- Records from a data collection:
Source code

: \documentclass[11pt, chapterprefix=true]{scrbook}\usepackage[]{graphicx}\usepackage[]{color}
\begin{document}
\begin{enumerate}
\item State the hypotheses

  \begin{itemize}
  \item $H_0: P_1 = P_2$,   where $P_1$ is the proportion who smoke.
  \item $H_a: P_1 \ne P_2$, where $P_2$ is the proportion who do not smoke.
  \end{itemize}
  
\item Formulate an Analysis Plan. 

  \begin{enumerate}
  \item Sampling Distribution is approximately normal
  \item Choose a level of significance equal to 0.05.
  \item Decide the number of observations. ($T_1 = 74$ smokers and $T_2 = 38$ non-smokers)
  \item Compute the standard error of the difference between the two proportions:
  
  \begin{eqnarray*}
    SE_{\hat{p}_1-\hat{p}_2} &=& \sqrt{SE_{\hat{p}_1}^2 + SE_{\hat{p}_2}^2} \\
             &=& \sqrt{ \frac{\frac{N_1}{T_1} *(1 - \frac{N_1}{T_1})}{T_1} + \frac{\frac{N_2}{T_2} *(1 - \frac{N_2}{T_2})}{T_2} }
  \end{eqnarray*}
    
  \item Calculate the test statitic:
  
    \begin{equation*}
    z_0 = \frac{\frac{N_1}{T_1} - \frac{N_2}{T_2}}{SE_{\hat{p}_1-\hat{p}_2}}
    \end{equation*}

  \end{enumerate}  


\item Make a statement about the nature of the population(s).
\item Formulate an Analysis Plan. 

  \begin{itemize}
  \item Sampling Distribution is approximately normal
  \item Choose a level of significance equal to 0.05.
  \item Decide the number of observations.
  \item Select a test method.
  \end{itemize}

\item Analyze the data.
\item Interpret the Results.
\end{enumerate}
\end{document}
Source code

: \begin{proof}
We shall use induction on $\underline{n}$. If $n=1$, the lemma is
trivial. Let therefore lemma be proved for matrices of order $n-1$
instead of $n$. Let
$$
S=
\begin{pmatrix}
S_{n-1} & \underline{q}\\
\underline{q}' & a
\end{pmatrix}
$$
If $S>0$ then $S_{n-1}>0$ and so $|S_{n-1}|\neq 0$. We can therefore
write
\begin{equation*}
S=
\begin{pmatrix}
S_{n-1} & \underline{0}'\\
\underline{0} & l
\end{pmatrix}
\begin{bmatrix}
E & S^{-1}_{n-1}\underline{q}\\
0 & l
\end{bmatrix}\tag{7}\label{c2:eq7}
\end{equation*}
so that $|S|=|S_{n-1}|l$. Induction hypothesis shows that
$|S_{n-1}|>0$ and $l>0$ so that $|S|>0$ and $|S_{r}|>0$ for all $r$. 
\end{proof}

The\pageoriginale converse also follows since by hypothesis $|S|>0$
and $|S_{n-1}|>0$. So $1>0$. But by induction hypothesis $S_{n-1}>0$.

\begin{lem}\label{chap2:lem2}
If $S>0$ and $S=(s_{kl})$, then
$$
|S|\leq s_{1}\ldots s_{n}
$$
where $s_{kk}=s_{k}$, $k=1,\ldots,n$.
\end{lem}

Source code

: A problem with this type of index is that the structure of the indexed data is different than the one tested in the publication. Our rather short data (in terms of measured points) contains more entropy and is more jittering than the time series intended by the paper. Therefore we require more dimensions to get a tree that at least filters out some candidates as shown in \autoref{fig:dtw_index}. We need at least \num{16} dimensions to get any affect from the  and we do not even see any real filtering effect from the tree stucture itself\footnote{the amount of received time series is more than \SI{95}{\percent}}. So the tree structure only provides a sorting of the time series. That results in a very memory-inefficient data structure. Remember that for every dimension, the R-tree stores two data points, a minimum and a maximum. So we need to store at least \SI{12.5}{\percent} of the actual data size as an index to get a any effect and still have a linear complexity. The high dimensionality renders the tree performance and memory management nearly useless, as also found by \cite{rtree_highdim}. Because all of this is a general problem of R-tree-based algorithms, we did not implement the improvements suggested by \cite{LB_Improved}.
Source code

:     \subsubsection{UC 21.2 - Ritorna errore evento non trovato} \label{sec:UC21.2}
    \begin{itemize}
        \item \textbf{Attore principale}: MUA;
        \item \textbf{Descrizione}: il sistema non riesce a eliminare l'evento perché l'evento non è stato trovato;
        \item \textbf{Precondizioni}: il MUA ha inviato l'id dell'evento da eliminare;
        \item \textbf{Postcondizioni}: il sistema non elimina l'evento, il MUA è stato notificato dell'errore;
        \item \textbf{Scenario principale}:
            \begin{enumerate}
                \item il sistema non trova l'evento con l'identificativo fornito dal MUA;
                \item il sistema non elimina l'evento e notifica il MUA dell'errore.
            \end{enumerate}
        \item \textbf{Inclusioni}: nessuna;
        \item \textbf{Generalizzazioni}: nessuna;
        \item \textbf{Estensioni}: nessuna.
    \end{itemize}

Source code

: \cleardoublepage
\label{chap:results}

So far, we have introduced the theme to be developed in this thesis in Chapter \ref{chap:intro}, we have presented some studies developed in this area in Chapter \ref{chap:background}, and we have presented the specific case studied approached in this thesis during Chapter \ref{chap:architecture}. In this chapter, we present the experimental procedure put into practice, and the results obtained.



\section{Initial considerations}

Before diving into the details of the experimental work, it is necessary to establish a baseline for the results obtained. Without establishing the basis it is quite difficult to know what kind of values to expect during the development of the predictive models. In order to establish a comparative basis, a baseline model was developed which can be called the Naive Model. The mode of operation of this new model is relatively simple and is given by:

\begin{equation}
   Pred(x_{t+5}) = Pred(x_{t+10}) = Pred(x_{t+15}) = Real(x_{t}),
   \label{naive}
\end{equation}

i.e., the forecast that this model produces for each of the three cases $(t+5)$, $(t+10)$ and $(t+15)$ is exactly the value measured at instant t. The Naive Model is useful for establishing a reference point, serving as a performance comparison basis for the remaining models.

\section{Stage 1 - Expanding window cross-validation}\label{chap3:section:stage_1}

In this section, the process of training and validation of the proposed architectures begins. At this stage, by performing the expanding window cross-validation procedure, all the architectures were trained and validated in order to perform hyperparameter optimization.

- WORK REQUEST: Look through the entries above and list every line containing "dell".

- WRITTEN SOLUTION:
        \item \textbf{Precondizioni}: il MUA ha inviato l'id dell'evento da eliminare;
        \item \textbf{Postcondizioni}: il sistema non elimina l'evento, il MUA è stato notificato dell'errore;
                \item il sistema non elimina l'evento e notifica il MUA dell'errore.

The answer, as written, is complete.